Under this task are some entries; return every one of them exactly.
——————————
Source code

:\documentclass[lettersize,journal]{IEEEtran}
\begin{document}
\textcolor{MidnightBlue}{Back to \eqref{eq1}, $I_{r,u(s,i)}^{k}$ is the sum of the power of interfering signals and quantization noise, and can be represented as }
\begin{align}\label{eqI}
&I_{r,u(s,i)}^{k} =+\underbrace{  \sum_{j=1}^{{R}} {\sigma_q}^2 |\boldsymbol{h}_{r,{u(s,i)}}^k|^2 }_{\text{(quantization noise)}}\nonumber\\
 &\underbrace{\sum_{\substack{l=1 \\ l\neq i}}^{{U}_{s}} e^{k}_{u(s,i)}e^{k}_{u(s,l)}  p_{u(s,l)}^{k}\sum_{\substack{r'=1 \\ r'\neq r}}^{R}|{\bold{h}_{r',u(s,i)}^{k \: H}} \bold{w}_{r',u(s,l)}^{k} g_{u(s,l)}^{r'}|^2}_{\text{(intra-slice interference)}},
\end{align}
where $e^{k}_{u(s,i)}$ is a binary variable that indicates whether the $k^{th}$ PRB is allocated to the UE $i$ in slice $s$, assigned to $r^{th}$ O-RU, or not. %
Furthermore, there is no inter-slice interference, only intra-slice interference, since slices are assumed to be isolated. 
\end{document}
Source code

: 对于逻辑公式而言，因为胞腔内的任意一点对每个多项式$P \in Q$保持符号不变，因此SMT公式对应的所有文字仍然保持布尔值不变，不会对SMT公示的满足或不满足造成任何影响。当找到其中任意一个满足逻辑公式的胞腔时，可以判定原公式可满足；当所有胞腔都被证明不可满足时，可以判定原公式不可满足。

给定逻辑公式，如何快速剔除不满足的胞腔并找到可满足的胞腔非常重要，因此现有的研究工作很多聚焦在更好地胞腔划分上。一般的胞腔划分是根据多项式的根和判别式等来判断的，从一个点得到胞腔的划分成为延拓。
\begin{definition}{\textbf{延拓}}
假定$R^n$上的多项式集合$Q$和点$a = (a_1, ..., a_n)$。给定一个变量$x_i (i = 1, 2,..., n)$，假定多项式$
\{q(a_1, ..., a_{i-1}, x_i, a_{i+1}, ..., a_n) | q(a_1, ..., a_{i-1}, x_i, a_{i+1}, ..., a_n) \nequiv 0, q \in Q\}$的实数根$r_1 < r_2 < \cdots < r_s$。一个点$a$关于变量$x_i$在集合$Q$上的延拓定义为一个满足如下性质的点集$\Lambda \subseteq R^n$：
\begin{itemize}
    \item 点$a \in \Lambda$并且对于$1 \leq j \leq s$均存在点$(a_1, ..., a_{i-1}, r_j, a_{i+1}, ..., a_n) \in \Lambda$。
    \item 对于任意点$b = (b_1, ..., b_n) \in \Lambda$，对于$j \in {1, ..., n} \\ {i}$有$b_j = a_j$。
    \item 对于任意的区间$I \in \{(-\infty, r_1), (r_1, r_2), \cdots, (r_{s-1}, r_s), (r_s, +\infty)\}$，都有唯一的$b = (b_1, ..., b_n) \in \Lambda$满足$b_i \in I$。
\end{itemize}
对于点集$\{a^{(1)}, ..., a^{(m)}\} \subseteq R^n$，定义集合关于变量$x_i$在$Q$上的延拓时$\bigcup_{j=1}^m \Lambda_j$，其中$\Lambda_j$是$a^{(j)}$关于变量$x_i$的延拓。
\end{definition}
——————————
Task result>
Source code

:\documentclass[lettersize,journal]{IEEEtran}
\begin{document}
\textcolor{MidnightBlue}{Back to \eqref{eq1}, $I_{r,u(s,i)}^{k}$ is the sum of the power of interfering signals and quantization noise, and can be represented as }
\begin{align}\label{eqI}
&I_{r,u(s,i)}^{k} =+\underbrace{  \sum_{j=1}^{{R}} {\sigma_q}^2 |\boldsymbol{h}_{r,{u(s,i)}}^k|^2 }_{\text{(quantization noise)}}\nonumber\\
 &\underbrace{\sum_{\substack{l=1 \\ l\neq i}}^{{U}_{s}} e^{k}_{u(s,i)}e^{k}_{u(s,l)}  p_{u(s,l)}^{k}\sum_{\substack{r'=1 \\ r'\neq r}}^{R}|{\bold{h}_{r',u(s,i)}^{k \: H}} \bold{w}_{r',u(s,l)}^{k} g_{u(s,l)}^{r'}|^2}_{\text{(intra-slice interference)}},
\end{align}
where $e^{k}_{u(s,i)}$ is a binary variable that indicates whether the $k^{th}$ PRB is allocated to the UE $i$ in slice $s$, assigned to $r^{th}$ O-RU, or not. %
Furthermore, there is no inter-slice interference, only intra-slice interference, since slices are assumed to be isolated. 
\end{document}
Source code

: 对于逻辑公式而言，因为胞腔内的任意一点对每个多项式$P \in Q$保持符号不变，因此SMT公式对应的所有文字仍然保持布尔值不变，不会对SMT公示的满足或不满足造成任何影响。当找到其中任意一个满足逻辑公式的胞腔时，可以判定原公式可满足；当所有胞腔都被证明不可满足时，可以判定原公式不可满足。

给定逻辑公式，如何快速剔除不满足的胞腔并找到可满足的胞腔非常重要，因此现有的研究工作很多聚焦在更好地胞腔划分上。一般的胞腔划分是根据多项式的根和判别式等来判断的，从一个点得到胞腔的划分成为延拓。
\begin{definition}{\textbf{延拓}}
假定$R^n$上的多项式集合$Q$和点$a = (a_1, ..., a_n)$。给定一个变量$x_i (i = 1, 2,..., n)$，假定多项式$
\{q(a_1, ..., a_{i-1}, x_i, a_{i+1}, ..., a_n) | q(a_1, ..., a_{i-1}, x_i, a_{i+1}, ..., a_n) \nequiv 0, q \in Q\}$的实数根$r_1 < r_2 < \cdots < r_s$。一个点$a$关于变量$x_i$在集合$Q$上的延拓定义为一个满足如下性质的点集$\Lambda \subseteq R^n$：
\begin{itemize}
    \item 点$a \in \Lambda$并且对于$1 \leq j \leq s$均存在点$(a_1, ..., a_{i-1}, r_j, a_{i+1}, ..., a_n) \in \Lambda$。
    \item 对于任意点$b = (b_1, ..., b_n) \in \Lambda$，对于$j \in {1, ..., n} \\ {i}$有$b_j = a_j$。
    \item 对于任意的区间$I \in \{(-\infty, r_1), (r_1, r_2), \cdots, (r_{s-1}, r_s), (r_s, +\infty)\}$，都有唯一的$b = (b_1, ..., b_n) \in \Lambda$满足$b_i \in I$。
\end{itemize}
对于点集$\{a^{(1)}, ..., a^{(m)}\} \subseteq R^n$，定义集合关于变量$x_i$在$Q$上的延拓时$\bigcup_{j=1}^m \Lambda_j$，其中$\Lambda_j$是$a^{(j)}$关于变量$x_i$的延拓。
\end{definition}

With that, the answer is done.